Kaggle: How Much Did it Rain?
This is my work for the Kaggle: How Much Did it Rain? II competition.
I completed this as part of the University of Washington Professional and Continuing Education's Data Science Certificate class #3 of 3. This is the final project.
This project included three deliverables:
- Kaggle_part1_Byers.pdf (Nov 16 2015)
- Part 2 (I only submitted the R script) (Nov 30 2015)
- Final (Dec 7 2015)
About the Project
The project assignment is pasted below:
This class project worth 40% of your course grade. Select one of the designated Kaggle competition projects, or a non-Kaggle project with instructor’s approval. The emphasis of this course is practicing data science, not theoretical understanding of methodologies. The project should have enough depth and breadth to illustrate your analytic skills and your understanding of statistical/machine learning methodologies. You could form a team or work alone on this project. I highly recommend you consider the Kaggle projects because they have been vetted and have some reasonable structure to problem definition.
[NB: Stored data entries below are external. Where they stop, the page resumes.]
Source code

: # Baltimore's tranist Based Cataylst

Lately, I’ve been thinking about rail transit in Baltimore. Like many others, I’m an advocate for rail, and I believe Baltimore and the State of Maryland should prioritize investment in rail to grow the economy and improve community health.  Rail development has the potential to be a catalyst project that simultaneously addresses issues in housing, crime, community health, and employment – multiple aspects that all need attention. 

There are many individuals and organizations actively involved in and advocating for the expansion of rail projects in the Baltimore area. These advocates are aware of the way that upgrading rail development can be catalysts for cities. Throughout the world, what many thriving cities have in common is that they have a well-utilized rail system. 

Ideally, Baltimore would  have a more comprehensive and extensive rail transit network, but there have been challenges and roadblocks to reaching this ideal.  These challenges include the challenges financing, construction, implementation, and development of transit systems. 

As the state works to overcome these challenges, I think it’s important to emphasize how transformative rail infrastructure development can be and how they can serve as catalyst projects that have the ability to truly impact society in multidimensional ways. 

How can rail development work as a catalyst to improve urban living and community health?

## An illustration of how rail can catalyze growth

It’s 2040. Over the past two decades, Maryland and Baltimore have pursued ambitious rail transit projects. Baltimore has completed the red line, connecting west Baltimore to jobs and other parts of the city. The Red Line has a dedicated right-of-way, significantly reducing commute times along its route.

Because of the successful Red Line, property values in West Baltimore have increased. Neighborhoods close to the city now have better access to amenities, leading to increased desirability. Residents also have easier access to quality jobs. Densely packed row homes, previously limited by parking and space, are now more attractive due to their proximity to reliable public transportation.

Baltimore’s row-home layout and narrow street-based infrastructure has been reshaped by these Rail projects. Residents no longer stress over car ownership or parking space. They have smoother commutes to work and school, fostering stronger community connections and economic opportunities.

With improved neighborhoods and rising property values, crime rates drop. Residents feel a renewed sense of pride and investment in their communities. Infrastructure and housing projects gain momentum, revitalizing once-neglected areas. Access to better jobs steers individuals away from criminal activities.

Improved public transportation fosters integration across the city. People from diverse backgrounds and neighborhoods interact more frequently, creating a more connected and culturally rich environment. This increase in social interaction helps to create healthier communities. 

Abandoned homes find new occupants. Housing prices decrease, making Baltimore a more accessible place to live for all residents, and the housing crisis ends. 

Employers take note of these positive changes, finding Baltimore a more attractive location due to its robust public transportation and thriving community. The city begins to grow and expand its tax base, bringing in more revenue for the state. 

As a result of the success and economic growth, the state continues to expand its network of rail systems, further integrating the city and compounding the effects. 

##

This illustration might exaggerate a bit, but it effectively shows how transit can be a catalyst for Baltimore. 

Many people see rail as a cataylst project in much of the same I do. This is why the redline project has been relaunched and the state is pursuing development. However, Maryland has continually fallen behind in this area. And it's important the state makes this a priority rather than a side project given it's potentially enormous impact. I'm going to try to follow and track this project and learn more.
The project will be submitted in 3 parts.
Due on Nov 16
Part 1: Define the objective and scope of the project. Gather and organize the data for the project.
a) Conduct exploratory data analysis such as visualizing the data through graphs, tables, summary statistics, and other means to understand the data.
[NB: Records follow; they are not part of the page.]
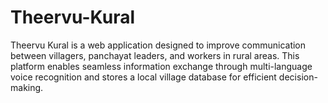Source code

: # Theervu-Kural
Theervu Kural is a web  application designed to improve communication between villagers, panchayat leaders, and workers in rural areas. This platform enables seamless information exchange through multi-language voice recognition and stores a local village database for efficient decision-making.
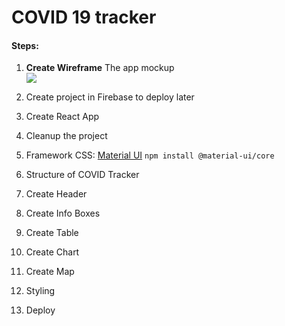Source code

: # COVID 19 tracker

#### Steps:

1. **Create Wireframe**
   The app mockup
   <br>
   ![](https://i.ibb.co/164VnwK/wireframe.png)

2. Create project in Firebase to deploy later

3. Create React App
4. Cleanup the project
5. Framework CSS: [Material UI](https://material-ui.com/)
   `npm install @material-ui/core`

6. Structure of COVID Tracker
7. Create Header
8. Create Info Boxes
9. Create Table
10. Create Chart
11. Create Map
12. Styling
13. Deploy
b) Identify any issues associated with data gap, data size, data type, data manipulation, data storage and data retrieval for analysis. Structured or unstructured data?
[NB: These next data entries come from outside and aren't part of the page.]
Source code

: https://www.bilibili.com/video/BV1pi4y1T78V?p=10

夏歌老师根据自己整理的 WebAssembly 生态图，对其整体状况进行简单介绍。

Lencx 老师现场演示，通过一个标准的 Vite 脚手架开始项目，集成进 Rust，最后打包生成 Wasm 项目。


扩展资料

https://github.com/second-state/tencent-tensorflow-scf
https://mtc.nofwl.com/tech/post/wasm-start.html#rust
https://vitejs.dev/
c) Describe the high level analytic problem needs to be resolved: supervised learning, unsupervised learning.
Due on Nov 30
Part 2: Model construction and evaluation
a) Construct analytic model(s) to address the project objective
b) Evaluate the model outcomes
c) Iterate and improve the model when necessary
d) Justify the final model and its output
Due on Dec 7
Part 3: Document the findings
a) Write a report summarizing the previous two parts. Clearly summarize your steps and your analytic process. Don’t just provide screen shots of algorithm outputs.
b) Compare your results with the Kaggle score board if you select a Kaggle project
You will be graded on your contribution to this project. Please indicate your work clearly in your team report so that credit will be given to the individual. At times, it is hard to separate a tight collaboration. Hence, team members would share the credit. Please indicate share credit in your submission.